The next time you enter the bar
Posted: Thu Jul 10, 2025 9:52 am
The idea is that web sites will verify you much as a bartender checks your ID before pouring a drink. The bar doesn’t store a copy of your card and the bartender doesn’t look at your name or address; only your age is pertinent to receive service. the bartender once again asks for proof of age, which you may or may not relinquish. That’s the promise of self-sovereign identity.
At the Decentralized Web Summit, questions and solutions were bounced around in the hopes of solving this fundamental problem.
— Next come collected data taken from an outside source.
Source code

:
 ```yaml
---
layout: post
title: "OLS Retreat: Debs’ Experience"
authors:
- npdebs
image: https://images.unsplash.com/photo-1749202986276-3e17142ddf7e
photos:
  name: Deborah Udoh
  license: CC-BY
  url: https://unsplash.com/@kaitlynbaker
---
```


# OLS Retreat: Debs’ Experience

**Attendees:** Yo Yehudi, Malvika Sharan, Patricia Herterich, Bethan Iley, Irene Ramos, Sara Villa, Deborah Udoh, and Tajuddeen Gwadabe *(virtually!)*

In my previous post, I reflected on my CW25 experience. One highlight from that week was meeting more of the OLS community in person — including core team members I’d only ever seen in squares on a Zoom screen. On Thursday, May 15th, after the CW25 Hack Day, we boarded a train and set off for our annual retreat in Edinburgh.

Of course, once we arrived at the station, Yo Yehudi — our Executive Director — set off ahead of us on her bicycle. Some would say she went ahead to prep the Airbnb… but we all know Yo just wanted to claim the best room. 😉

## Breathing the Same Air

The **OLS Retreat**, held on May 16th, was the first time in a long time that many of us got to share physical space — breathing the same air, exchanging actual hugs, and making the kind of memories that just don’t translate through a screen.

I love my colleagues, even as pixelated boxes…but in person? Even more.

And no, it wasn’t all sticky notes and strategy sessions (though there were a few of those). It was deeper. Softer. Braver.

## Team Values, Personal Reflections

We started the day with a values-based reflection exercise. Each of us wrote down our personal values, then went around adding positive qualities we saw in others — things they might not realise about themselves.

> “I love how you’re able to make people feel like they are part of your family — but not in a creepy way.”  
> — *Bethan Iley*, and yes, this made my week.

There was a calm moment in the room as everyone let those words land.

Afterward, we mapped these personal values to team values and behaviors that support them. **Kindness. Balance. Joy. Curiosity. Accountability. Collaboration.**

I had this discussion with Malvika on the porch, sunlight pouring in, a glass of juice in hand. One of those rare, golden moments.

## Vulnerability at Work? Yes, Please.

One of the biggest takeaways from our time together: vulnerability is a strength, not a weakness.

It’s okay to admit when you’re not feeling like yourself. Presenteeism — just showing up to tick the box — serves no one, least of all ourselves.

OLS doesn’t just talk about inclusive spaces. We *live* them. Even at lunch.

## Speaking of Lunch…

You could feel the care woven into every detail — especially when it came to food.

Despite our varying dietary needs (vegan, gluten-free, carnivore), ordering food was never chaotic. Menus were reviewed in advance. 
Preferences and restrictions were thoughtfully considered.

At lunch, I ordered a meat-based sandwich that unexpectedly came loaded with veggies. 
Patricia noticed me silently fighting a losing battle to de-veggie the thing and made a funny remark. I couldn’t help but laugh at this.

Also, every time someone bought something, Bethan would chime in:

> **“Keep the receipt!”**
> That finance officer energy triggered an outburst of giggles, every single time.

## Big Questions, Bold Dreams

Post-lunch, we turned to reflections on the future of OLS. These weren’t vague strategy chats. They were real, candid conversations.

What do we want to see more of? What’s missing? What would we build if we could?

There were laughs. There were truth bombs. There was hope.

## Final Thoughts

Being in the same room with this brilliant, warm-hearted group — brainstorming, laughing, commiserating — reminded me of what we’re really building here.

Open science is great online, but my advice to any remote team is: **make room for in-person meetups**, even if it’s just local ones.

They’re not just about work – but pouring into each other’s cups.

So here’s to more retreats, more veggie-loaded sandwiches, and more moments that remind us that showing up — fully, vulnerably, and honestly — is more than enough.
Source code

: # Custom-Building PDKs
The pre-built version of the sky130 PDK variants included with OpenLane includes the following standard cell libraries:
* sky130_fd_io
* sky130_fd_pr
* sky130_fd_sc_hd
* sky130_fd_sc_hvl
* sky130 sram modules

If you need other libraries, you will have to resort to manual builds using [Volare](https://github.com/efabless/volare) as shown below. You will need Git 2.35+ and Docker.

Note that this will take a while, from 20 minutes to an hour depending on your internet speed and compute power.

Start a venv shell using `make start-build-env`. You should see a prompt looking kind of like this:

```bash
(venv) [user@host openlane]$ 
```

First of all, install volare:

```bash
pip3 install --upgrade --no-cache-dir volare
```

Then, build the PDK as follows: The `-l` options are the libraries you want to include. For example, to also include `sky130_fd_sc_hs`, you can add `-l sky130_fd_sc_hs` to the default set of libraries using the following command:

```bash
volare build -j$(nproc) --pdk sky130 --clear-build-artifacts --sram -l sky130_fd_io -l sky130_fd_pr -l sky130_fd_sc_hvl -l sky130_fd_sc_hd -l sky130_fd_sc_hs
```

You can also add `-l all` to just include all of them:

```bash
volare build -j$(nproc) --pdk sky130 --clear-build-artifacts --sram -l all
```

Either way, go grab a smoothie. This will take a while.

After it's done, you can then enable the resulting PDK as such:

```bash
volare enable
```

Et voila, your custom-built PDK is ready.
Developers spearheading the next web hashed out the criteria for decentralized identity, including:
secure: to prevent fraud, maintain whatsapp lead privacy, and ensure trust between all parties
self-sovereign: individual ownership of private information
consent: fine-tuned control over what information third-parties are privy to
directed identity: manage multiple identities for different contexts (for example, your doctor can access certain aspects while your insurance company accesses others)
and, of course, decentralized: no central authority or governing body holds private keys or generates identifiers
One problem with decentralized identity is that these problems often compete, pulling in polar directions.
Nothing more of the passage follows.